L’ouvrage part d’un postulat simple : « les jeunes » sont catégorisés par les politiques publiques comme une part de la population homogène qui incarne un problème. Mais alors comment des solutions pour cette partie de la population peuvent-être trouvées quand elle est socialement considérée comme un fardeau de la société ?
L’ouvrage pousse la réflexion vers une vision hétérogène et multidimensionnelle de la jeunesse qui n’est pas un fardeau mais une partie non-négligeable de la solution aux problèmes socio-économiques et culturels de la société. Il est nécessaire de réfléchir autrement sur les jeunes. Mais comment aborder les jeunes sous un nouvel angle ?
Plusieurs auteur.e.s se sont ainsi penché.e.s sur différents visages de la jeunesse pour en démontrer la diversité.
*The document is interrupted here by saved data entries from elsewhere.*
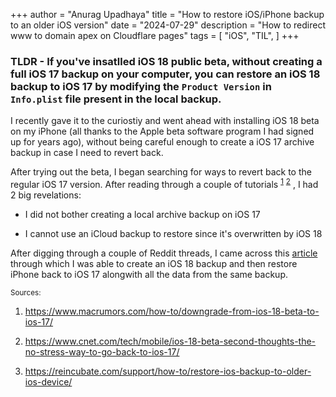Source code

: +++
author = "Anurag Upadhaya"
title = "How to restore iOS/iPhone backup to an older iOS version"
date = "2024-07-29"
description = "How to redirect www to domain apex on Cloudflare pages"
tags = [
    "iOS",
    "TIL",
]
+++

### TLDR - If you've insatlled iOS 18 public beta, without creating a full iOS 17 backup on your computer, you can restore an iOS 18 backup to iOS 17 by modifying the `Product Version` in `Info.plist` file present in the local backup.

I recently gave it to the curiostiy and went ahead with installing iOS 18 beta on my iPhone (all thanks to the Apple beta software program I had signed up for years ago), without being careful enough to create a iOS 17 archive backup in case I need to revert back.

After trying out the beta, I began searching for ways to revert back to the regular iOS 17 version. After reading through a couple of tutorials <sup>[1](https://www.macrumors.com/how-to/downgrade-from-ios-18-beta-to-ios-17/)</sup> <sup>[2](https://www.cnet.com/tech/mobile/ios-18-beta-second-thoughts-the-no-stress-way-to-go-back-to-ios-17/)</sup> , I had 2 big revelations:

* I did not bother creating a local archive backup on iOS 17

* I cannot use an iCloud backup to restore since it's overwritten by iOS 18

After digging through a couple of Reddit threads, I came across this [article](https://reincubate.com/support/how-to/restore-ios-backup-to-older-ios-device/) through which I was able to create an iOS 18 backup and then restore iPhone back to iOS 17 alongwith all the data from the same backup.

<small>Sources:</small>

1) https://www.macrumors.com/how-to/downgrade-from-ios-18-beta-to-ios-17/

2) https://www.cnet.com/tech/mobile/ios-18-beta-second-thoughts-the-no-stress-way-to-go-back-to-ios-17/

3) https://reincubate.com/support/how-to/restore-ios-backup-to-older-ios-device/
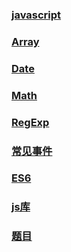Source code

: ### [javascript](base/javascript/javascript.md)

### [Array](base/javascript/Array.md)

### [Date](base/javascript/Date.md)

### [Math](base/javascript/Math.md)

### [RegExp ](base/javascript/regExp.md)

### [常见事件](base/javascript/常用事件.md)

### [ES6](base/javascript/ES6.md)

### [js库](base/javascript/library.md)

### [题目](base/javascript/TiMu.md)

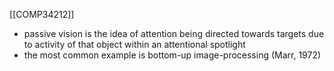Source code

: [[COMP34212]]

- passive vision is the idea of attention being directed towards targets due to activity of that object within an attentional spotlight
- the most common example is bottom-up image-processing (Marr, 1972)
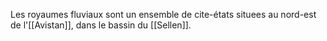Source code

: Les royaumes fluviaux sont un ensemble de cite-états situees au nord-est de l'[[Avistan]], dans le bassin du [[Sellen]].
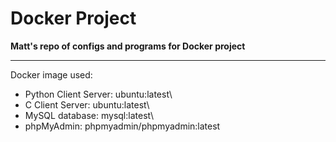# Docker Project

**Matt's repo of configs and programs for Docker project**

---

Docker image used:

- Python Client Server: ubuntu:latest\
- C Client Server: ubuntu:latest\
- MySQL database: mysql:latest\
- phpMyAdmin: phpmyadmin/phpmyadmin:latest
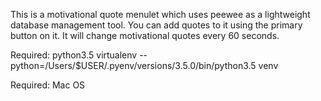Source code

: This is a motivational quote menulet which uses peewee as a lightweight database management tool.
You can add quotes to it using the primary button on it. It will change motivational quotes every 60 seconds.

Required: python3.5
virtualenv --python=/Users/$USER/.pyenv/versions/3.5.0/bin/python3.5 venv

Required: Mac OS
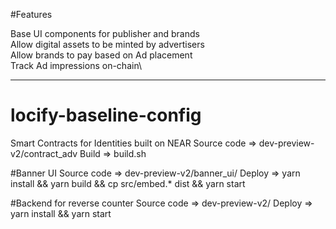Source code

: #Features

Base UI components for publisher and brands\
Allow digital assets to be minted by advertisers\
Allow brands to pay based on Ad placement\
Track Ad impressions on-chain\

---

# locify-baseline-config
Smart Contracts for Identities built on NEAR 
Source code => dev-preview-v2/contract_adv 
Build => build.sh

#Banner UI
Source code => dev-preview-v2/banner_ui/
Deploy => yarn install && yarn build && cp src/embed.* dist && yarn start

#Backend for reverse counter
Source code => dev-preview-v2/
Deploy => yarn install && yarn start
Paola Gandolfi, professeure à l’Université de Bergamo spécialisée dans l’anthropologie du Maghreb, du Moyen Orient et des migrations transnationales, s’est par exemple penchée sur la jeunesse italienne d’origine marocaine dans le chapitre « Sentir le Maroc dans sa peau : pratique cosmopolite des jeunes italiens dans la société marocaine ».
En donnant la parole à cette petite partie de la jeunesse et en suivant des individus de 2008 à 2020 dans le nord de l’Italie, elle s’est appliquée à construire le récit d’une discrimination dont les Italiens issus d’ailleurs sont victimes. Plusieurs phrases marquantes telles que « Tu es une seule personne mais tu te sens divisée », « Comment se sentir à l’aise entre l’un[e] et l’autre [origines], dans les petits détails? ». Les témoignages que Paola Gandolfi a rapportés renvoient généralement à une parole, un son, une odeur, un univers sensoriel qui pousse ces jeunes à un voyage culturel constant entre le Maroc et l’Italie. En mettant en avant l’émancipation par la création artistique, l’auteure appuie sur l’intention d’utiliser la pluri-culture comme symbole d’une jeunesse disparate.
Trop souvent perçus comme des victimes de la précarité, de la vulnérabilité, et de l’assistanat, cette étude œuvre pour la mise en valeur de ces actions « invisibles » des jeunes qui façonnent le quotidien d’une société entière. En analysant la « jeunesse » sous le prisme d’autres critères que l’âge, les chercheur.se.s en sont venus à enquêter sur des individus qui se « considèrent comme jeune » ou qui sont « socialement considérés comme jeunes dans leur environnement » sur plusieurs facteurs tels que la catégorie socio-professionnelle, le statut matrimonial, la résidence chez les parents etc.
Les jeunes sont des acteurs clés d’une société civile organisée. Cet ouvrage permet d’amener une compréhension plus cohérente de la jeunesse au niveau national marocain, comme à l’échelle internationale. La démarche méthodologique est pertinente ; elle permet un éclairage sur ces jeunes au Maroc. Cela dit, l’ouvrage n’est qu’un premier pas : il reste la nécessité urgente d’écouter, de comprendre et d’accompagner les jeunesses du Maroc qui ont trop souvent tendance à être instrumentalisées et ballottées.
Aujourd’hui, les politiques publiques ne font que soigner des plaies superficielles tandis que le malaise des jeunesses est bien profond et mérite des investigations sérieuses pour des solutions durables tant au niveau économique, social ou encore culturel.